I eventually arose, walked to the window, and pulled back the curtains. Instead of a view of my familiar suburb, I was welcomed by the streets of Paris in the early morning light. Twenty-four hours before, I was immersed in schedules, deadlines, researching, production, writing, interviews, and photographic assignments. A day later, those things were a distant memory. The morning promised the first of many days where anything, including absolutely nothing, could happen. I welcomed it. 


We had survived a year of the pandemic, which included the postponement of our Parisian vacation. Mask wearing, social distancing, grocery deliveries, and endless Netflix binge sessions gave way to a tentative sense of normalcy. The reality of that change couldn’t have been more perfectly expressed than with the view from our hotel window. 

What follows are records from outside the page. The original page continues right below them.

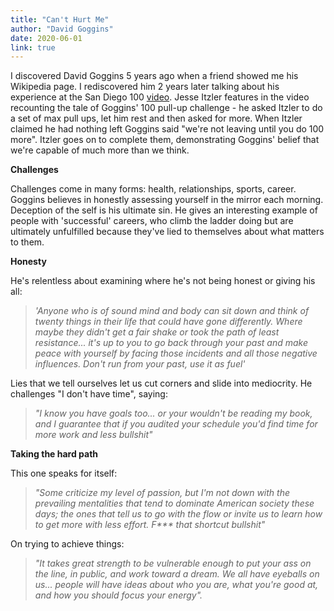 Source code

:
 ```yaml
---
title: "Can't Hurt Me"
author: "David Goggins"
date: 2020-06-01
link: true
---
```


I discovered David Goggins 5 years ago when a friend showed me his Wikipedia page. I rediscovered him 2 years later talking about his experience at the San Diego 100 [video](https://www.youtube.com/watch?v=vyJ_hhninDw). Jesse Itzler features in the video recounting the tale of Goggins' 100 pull-up challenge - he asked Itzler to do a set of max pull ups, let him rest and then asked for more. When Itzler claimed he had nothing left Goggins said "we're not leaving until you do 100 more". Itzler goes on to complete them, demonstrating Goggins' belief that we're capable of much more than we think.

**Challenges**

Challenges come in many forms: health, relationships, sports, career. Goggins believes in honestly assessing yourself in the mirror each morning. Deception of the self is his ultimate sin. He gives an interesting example of people with 'successful' careers, who climb the ladder doing but are ultimately unfulfilled because they've lied to themselves about what matters to them.

**Honesty**

He's relentless about examining where he's not being honest or giving his all:

> _'Anyone who is of sound mind and body can sit down and think of twenty things in their life that could have gone differently. Where maybe they didn't get a fair shake or took the path of least resistance... it's up to you to go back through your past and make peace with yourself by facing those incidents and all those negative influences. Don't run from your past, use it as fuel'_

Lies that we tell ourselves let us cut corners and slide into mediocrity. He challenges "I don't have time", saying:

> _"I know you have goals too... or your wouldn't be reading my book, and I guarantee that if you audited your schedule you'd find time for more work and less bullshit"_

**Taking the hard path**

This one speaks for itself:

> _"Some criticize my level of passion, but I'm not down with the prevailing mentalities that tend to dominate American society these days; the ones that tell us to go with the flow or invite us to learn how to get more with less effort. F\*\*\* that shortcut bullshit"_

On trying to achieve things:

> _"It takes great strength to be vulnerable enough to put your ass on the line, in public, and work toward a dream. We all have eyeballs on us... people will have ideas about who you are, what you're good at, and how you should focus your energy"._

This trip was different not only because it occurred on the tail end of the pandemic but also because it had been a year of personal change. A year filled with loss, uncertainty, and health challenges provided a fresh perspective on my life and my priorities. I had been living a life that was perpetually in fourth gear with innumerable work and personal projects and a few unexpected family health issues. The inevitable adding of yet another task or obligation became par for the course. The option of saying no wasn’t even a consideration. 

Paris provided a needed break from that. Unlike previous trips, I didn’t bring work with me. I wasn’t writing another book or magazine article, and I wasn’t conducting interviews or working on the production of my podcast. My photography for this trip didn’t presuppose future publication. This trip was entirely about the experience. 

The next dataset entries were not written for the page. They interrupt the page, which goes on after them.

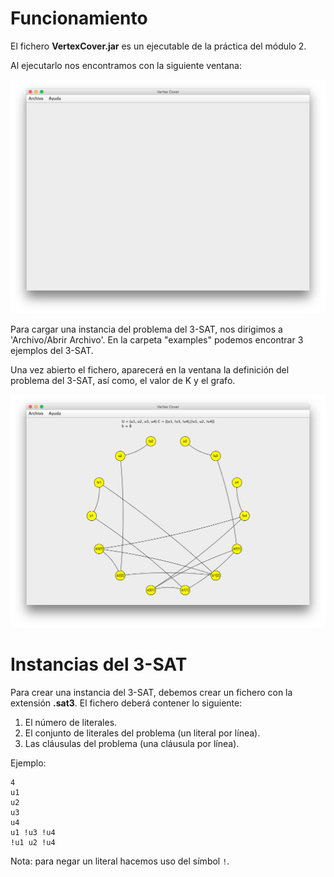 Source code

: # Funcionamiento 

El fichero **VertexCover.jar** es un ejecutable de la práctica del módulo 2. 

Al ejecutarlo nos encontramos con la siguiente ventana:

![imagen1](img/img1.png)

Para cargar una instancia del problema del 3-SAT, nos dirigimos a 'Archivo/Abrir Archivo'. En la carpeta "examples" podemos encontrar 3 ejemplos del 3-SAT. 

Una vez abierto el fichero, aparecerá en la ventana la definición del problema del 3-SAT, así como, el valor de K y el grafo.

![imagen1](img/img2.png)

# Instancias del 3-SAT

Para crear una instancia del 3-SAT, debemos crear un fichero con la extensión **.sat3**. El fichero deberá contener lo siguiente:

1. El número de literales.
2. El conjunto de literales del problema (un literal por línea).
3. Las cláusulas del problema (una cláusula por línea).

Ejemplo:

```
4
u1
u2
u3
u4
u1 !u3 !u4
!u1 u2 !u4
```

Nota: para negar un literal hacemos uso del símbol `!`.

Though my camera was always on hand, I prioritized the experience of my moments in one of the most beautiful and intriguing cities in the world. Drinking a glass of Pinot noir at Café de Flore, gazing at a Caravaggio painting at the Louvre, or sitting with an old college friend under the shadow of the Eiffel Tower was important and precious, regardless of whether I produced a good image from it or not. It took a year of being locked up due to Covid to realize how I used vacations as a time to work on commitments and responsibilities. I hadn’t used the time as a respite from life’s obligations, chosen or not. 

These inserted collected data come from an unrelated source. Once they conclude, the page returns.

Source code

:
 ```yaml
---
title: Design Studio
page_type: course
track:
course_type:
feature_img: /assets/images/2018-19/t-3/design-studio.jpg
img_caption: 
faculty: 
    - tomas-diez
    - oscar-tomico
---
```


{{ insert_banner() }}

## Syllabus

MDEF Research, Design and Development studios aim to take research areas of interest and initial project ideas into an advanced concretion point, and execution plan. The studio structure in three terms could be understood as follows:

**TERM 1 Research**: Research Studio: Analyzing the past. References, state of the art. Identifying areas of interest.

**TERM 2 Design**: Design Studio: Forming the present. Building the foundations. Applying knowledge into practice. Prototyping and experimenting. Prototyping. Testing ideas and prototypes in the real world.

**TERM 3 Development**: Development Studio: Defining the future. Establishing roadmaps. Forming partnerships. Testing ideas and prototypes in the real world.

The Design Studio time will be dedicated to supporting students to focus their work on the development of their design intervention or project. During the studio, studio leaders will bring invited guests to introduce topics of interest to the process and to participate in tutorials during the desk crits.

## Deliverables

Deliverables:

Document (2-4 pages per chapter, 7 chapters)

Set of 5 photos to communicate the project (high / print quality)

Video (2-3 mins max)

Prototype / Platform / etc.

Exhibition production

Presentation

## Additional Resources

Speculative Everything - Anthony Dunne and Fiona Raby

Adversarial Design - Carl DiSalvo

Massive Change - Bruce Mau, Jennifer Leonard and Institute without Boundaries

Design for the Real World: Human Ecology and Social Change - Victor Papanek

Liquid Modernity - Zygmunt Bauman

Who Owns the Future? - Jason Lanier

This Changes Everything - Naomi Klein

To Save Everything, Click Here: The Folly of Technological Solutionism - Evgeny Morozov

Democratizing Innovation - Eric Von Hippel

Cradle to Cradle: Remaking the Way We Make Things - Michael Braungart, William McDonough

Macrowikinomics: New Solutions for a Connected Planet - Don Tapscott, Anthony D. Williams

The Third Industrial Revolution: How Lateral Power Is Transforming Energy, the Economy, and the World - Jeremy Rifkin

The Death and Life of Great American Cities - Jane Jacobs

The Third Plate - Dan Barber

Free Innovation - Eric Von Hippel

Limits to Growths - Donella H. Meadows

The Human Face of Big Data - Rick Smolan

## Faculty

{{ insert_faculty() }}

My photography became the most casual it had ever been. Activities, destinations, and even the time of day for outings weren’t based on how conducive they were to my photography. If I responded to something visually, I made photographs without the burden of achieving some personal best or finding some practical use for them. I made photographs for the pleasure of seeing and making the photographs, but not at the expense of losing out on the moment’s experience. 

I made less than 1,000 exposures during those two weeks. All the photographs were encompassed on a single SD card, with backups stored on an external drive and in the cloud. I didn’t feel any sense of loss due to my lower frame count. I thought that the time I did dedicate to image making was focused, purposeful and, most importantly, fun. 

An early image of the view from our hotel window was a perfect launching moment for our time in Paris. I stood there at the window for a long time, taking in the scene with my naked eye before grabbing my Fujifilm X-Pro3 and making photographs. 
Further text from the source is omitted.